(SOURCE INFORMATION)
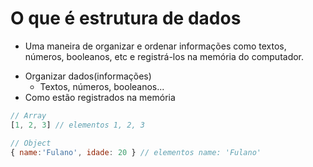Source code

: # O que é estrutura de dados

- Uma maneira de organizar e ordenar informações como textos, números, booleanos, etc e registrá-los na memória do computador.

* Organizar dados(informações)
  - Textos, números, booleanos...
* Como estão registrados na memória
```js
// Array
[1, 2, 3] // elementos 1, 2, 3

// Object
{ name:'Fulano', idade: 20 } // elementos name: 'Fulano'
```
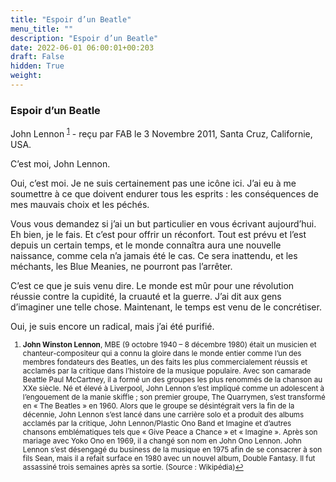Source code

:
 ```yaml
---
title: "Espoir d’un Beatle"
menu_title: ""
description: "Espoir d’un Beatle"
date: 2022-06-01 06:00:01+00:203
draft: False
hidden: True
weight:
---
```

### Espoir d’un Beatle

John Lennon <sup id="a1">[1](#f1)</sup> - reçu par FAB le 3 Novembre 2011, Santa Cruz, Californie, USA.

C’est moi, John Lennon.

Oui, c’est moi. Je ne suis certainement pas une icône ici. J’ai eu à me soumettre à ce que doivent endurer tous les esprits : les conséquences de mes mauvais choix et les péchés.

Vous vous demandez si j’ai un but particulier en vous écrivant aujourd’hui. Eh bien, je le fais. Et c’est pour offrir un réconfort. Tout est prévu et l’est depuis un certain temps, et le monde connaîtra aura une nouvelle naissance, comme cela n’a jamais été le cas. Ce sera inattendu, et les méchants, les Blue Meanies, ne pourront pas l’arrêter.

C’est ce que je suis venu dire. Le monde est mûr pour une révolution réussie contre la cupidité, la cruauté et la guerre. J’ai dit aux gens d’imaginer une telle chose. Maintenant, le temps est venu de le concrétiser.

Oui, je suis encore un radical, mais j’ai été purifié.
<small>

1. <large id="f1"> **John Winston Lennon**, MBE (9 octobre 1940 – 8 décembre 1980) était un musicien et chanteur-compositeur qui a connu la gloire dans le monde entier comme l’un des membres fondateurs des Beatles, un des faits les plus commercialement réussis et acclamés par la critique dans l’histoire de la musique populaire. Avec son camarade Beattle Paul McCartney, il a formé un des groupes les  plus renommés de la chanson au XXe siècle. Né et élevé à Liverpool, John Lennon s’est impliqué comme un adolescent à l’engouement de la manie skiffle ; son premier groupe, The Quarrymen, s’est transformé en  « The Beatles » en 1960. Alors que le groupe se désintégrait vers la fin de la décennie, John Lennon s’est lancé dans une carrière solo et a produit des albums acclamés par la critique, John Lennon/Plastic Ono Band et Imagine et d’autres chansons emblématiques tels que « Give Peace a Chance  » et « Imagine ». Après son mariage avec Yoko Ono en 1969, il a changé son nom en John Ono Lennon. John Lennon s’est désengagé du business de la musique en 1975 afin de se consacrer à son fils Sean, mais il a refait surface en 1980 avec un nouvel album, Double Fantasy. Il fut assassiné trois semaines après sa sortie. (Source : Wikipédia)[↩](#a1)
(End SOURCE INFORMATION)
DIRECTIONS FOR THIS TASK
Whenever the string "dados" turns up in a line above, copy that line out.

ANSWER AREA
: # O que é estrutura de dados
* Organizar dados(informações)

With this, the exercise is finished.